▽

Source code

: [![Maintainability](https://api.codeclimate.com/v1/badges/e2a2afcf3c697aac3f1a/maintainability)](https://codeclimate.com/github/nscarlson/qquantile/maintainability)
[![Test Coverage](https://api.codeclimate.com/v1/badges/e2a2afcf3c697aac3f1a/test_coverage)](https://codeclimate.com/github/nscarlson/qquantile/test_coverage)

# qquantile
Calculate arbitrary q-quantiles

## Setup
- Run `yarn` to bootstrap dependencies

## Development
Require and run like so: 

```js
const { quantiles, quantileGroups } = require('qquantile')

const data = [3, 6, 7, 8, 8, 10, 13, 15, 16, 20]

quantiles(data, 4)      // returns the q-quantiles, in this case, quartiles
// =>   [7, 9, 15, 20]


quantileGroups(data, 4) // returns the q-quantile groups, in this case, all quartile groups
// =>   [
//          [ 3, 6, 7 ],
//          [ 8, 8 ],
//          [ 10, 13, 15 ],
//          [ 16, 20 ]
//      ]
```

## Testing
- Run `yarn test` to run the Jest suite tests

△

**Task details**
Extract every line containing the string "quantileGroups" from the data above.

**Result of this exercise**
const { quantiles, quantileGroups } = require('qquantile')
quantileGroups(data, 4) // returns the q-quantile groups, in this case, all quartile groups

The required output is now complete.